The afternoon talks were somewhat less well attended, because the weather is so beautiful that some people just can't resist the sun and stay outside beyond the specified time.
Baruch Schieber talked some more about busy time problems. He spent some time on motivation. It's about having the minimum number of computers turned on, so, like in Kirk Pruhs' talk, it's also about minimizing power usage. It would have been nice if his talk had been before Samir's talk!
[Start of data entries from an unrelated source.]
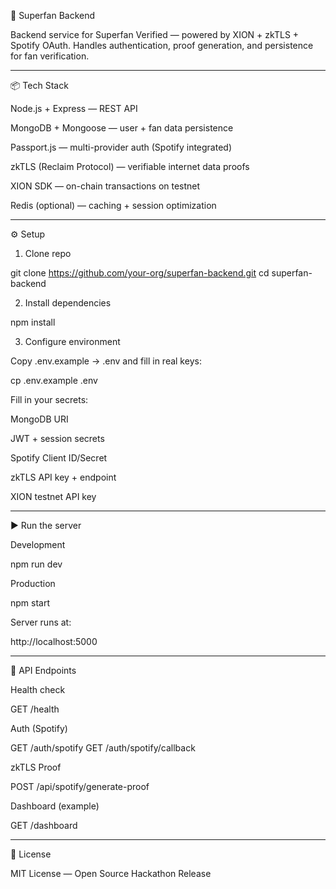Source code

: 🚀 Superfan Backend

Backend service for Superfan Verified — powered by XION + zkTLS + Spotify OAuth.
Handles authentication, proof generation, and persistence for fan verification.


---

📦 Tech Stack

Node.js + Express — REST API

MongoDB + Mongoose — user + fan data persistence

Passport.js — multi-provider auth (Spotify integrated)

zkTLS (Reclaim Protocol) — verifiable internet data proofs

XION SDK — on-chain transactions on testnet

Redis (optional) — caching + session optimization



---

⚙️ Setup

1. Clone repo

git clone https://github.com/your-org/superfan-backend.git
cd superfan-backend

2. Install dependencies

npm install

3. Configure environment

Copy .env.example → .env and fill in real keys:

cp .env.example .env

Fill in your secrets:

MongoDB URI

JWT + session secrets

Spotify Client ID/Secret

zkTLS API key + endpoint

XION testnet API key



---

▶️ Run the server

Development

npm run dev

Production

npm start

Server runs at:

http://localhost:5000


---

🧪 API Endpoints

Health check

GET /health

Auth (Spotify)

GET /auth/spotify
GET /auth/spotify/callback

zkTLS Proof

POST /api/spotify/generate-proof

Dashboard (example)

GET /dashboard


---

📜 License

MIT License — Open Source Hackathon Release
Lisa Fleischer talked about flows over time. I have heard talks about this several times, but this was the first time that I understood the problem definition before the talk was over. There's a picture of a pitcher pouring some red or blue stuff into the network. Actually, the rate at which it is pouring matches the maximum "capacity" of the edge on which things start. Also, I always think of "capacity" as a static quantity, but in this setting it's actually a rate- say, the maximum rate at which a highway can route cars without getting jammed. And time, as well as the stuff being routed, are all continuous quantities. Capacity reduction can help increase the flow. I keep thinking of those lights that regulate the rate at which cars can enter the acceleration ramp on highways at rush hours in the US. Those lights don't exist in France. I think that the French, being rational people, would not believe that you can get better overall flow by reducing input, and would therefore ignore such traffic lights. But in the US people are law-abiding enough that they stop at red lights even if it seems unreasonable.
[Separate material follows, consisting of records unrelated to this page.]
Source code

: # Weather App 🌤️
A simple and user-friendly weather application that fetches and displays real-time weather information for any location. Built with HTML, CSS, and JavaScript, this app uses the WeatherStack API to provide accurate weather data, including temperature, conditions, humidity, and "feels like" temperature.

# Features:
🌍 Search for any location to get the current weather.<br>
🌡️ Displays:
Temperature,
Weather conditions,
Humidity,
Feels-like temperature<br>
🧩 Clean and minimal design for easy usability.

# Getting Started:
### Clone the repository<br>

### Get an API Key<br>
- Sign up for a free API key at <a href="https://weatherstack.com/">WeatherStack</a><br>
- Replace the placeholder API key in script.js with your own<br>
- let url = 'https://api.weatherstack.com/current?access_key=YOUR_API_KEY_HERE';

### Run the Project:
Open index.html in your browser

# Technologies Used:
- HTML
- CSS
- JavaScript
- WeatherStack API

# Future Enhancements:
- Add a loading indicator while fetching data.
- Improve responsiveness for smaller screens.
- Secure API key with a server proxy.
Leah Epstein talked about online clustering problems in one dimension.
Asaf Levin talked about an asymptotic fully polynomial PTAS for bin packing with various bin sizes and costs. The techniques were a bunch of rounding/shifting/DP stuff, but the result was surprisingly strong!
In the evening we had an open problem session in the cheese room. I can't say that there was one problem that really captured my fancy, but they varied from puzzle-like to broad and ambitious questions. Then there was mafia, bridge, beer, wine, poker, and even one of the open problems was solved along the way! By a PhD student, of course: only they have the stamina to continue working at the close of the day. I noticed several people were wearing slippers.
Wednesday morning Neal Young gave a black board tutorial on Lagrangian relaxation and presented one algorithm applied to several different settings. Now it seems that I might finally be able to go back and read the Plotkin-Shmoys-Tardos paper, and it might even be easy. We'll see. Then Grigoriadis talked about non-linear approximation.